Она даже не встала, а просто смотрела на него, все отчетливее понимая, что жизнь в усадьбе не была отдыхом для души, что душа все это время как-то непостижимо трудилась, и вот сейчас сделалась ясна вся ее усталость.

– Идем, любовь моя, - сказал Мишель. - Все переменилось! Идем, мы долго ждали, но дождались своего часа! Ты и вообразить не можешь, сколь я благодарен тебе за то, что ты меня не бросила… я не мог позвать тебя, но я знал, что ты тут, что ты рядом… идем, идем, время наше настало!…

Он взял Терезу за руки, словно помогая ей подняться, и она покорно встала, и увидела его глаза - светлые, безумные, любимые.

Красота вернулась, лицо было вновь узнано и принято.

Губы соприкоснулись - это не было еще поцелуем, так - знак близости минувшей и близости будущей, обещание нежности, не более. И Тереза поняла, что у нее еще хватит душевной силы, хватит ненадолго, чтобы сопровождать Мишеля в его странствиях и авантюрах, а когда сила иссякнет - она просто умрет.

Мишель вывел ее из вонючей избы, у ворот стоял экипаж - старая берлина, сзади были привязаны сундуки и коробья.

– Мы возвращаемся в Москву, любовь моя, - говорил Мишель, обнимая Терезу за талию. - Есть люди, которые знают мне цену. Для нас уже готово жилище! Мне помогут отомстить…

– Но твое здоровье?… - наконец спросила она, хотя и так было понятно - проведенная в запертом холодном доме ночь крепко подкосила Мишеля, и не надобно врачей, чтобы разглядеть болезнь в его глазах, ощутить ее при объятии. И еще дыхание - он слишком часто делал вдохи, воздух с трудом проходил сквозь его горло и в легкие, и из легких.

Той ночью он, ругаясь и даже однажды заплакав, рассказал ей, что в младенчестве много болел, и уж не чаяли, что выживет. Она не знала этого, не знала также, что восьмилетним ребенком он, едучи весной с родителями из гостей, попал в неприятность, словно бы предвещавшую все последующие: их сани на переправе провалились в полынью. Людей вытащили быстро, отогрели в ближайшем доме, но это стоило Мишелю двух месяцев, проведенных в постели.

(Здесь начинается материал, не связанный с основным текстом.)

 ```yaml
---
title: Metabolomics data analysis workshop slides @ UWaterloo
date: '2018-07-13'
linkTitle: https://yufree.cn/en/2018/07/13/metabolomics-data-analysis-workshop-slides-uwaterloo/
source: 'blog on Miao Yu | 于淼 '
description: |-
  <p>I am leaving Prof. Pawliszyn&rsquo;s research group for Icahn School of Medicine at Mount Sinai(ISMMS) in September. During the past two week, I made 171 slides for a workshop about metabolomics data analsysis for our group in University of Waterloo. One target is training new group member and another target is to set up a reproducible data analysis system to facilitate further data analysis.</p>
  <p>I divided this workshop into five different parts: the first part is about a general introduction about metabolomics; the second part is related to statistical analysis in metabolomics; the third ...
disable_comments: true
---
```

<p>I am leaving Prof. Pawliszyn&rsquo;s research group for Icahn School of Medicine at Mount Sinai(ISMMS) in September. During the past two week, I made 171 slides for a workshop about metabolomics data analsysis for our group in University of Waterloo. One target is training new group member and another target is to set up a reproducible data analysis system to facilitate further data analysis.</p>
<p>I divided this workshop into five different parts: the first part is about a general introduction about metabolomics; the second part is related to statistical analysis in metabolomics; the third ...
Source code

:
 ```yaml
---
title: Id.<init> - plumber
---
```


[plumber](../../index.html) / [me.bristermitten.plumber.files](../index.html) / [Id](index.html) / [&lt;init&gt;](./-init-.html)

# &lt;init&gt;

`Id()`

– Здоровье мое вернется, а для этого необходимо главное - отомстить. Едем, любовь моя, едем! - твердил он, подсаживая Терезу. - Все вернется, мы еще будем счастливы, мы поедем в Париж! Клянусь тебе, и года не пройдет, как мы будем жить в Париже!

Карета заколыхалась на колдобинах, Терезу и Мишеля качнуло, они прижались друг к другу.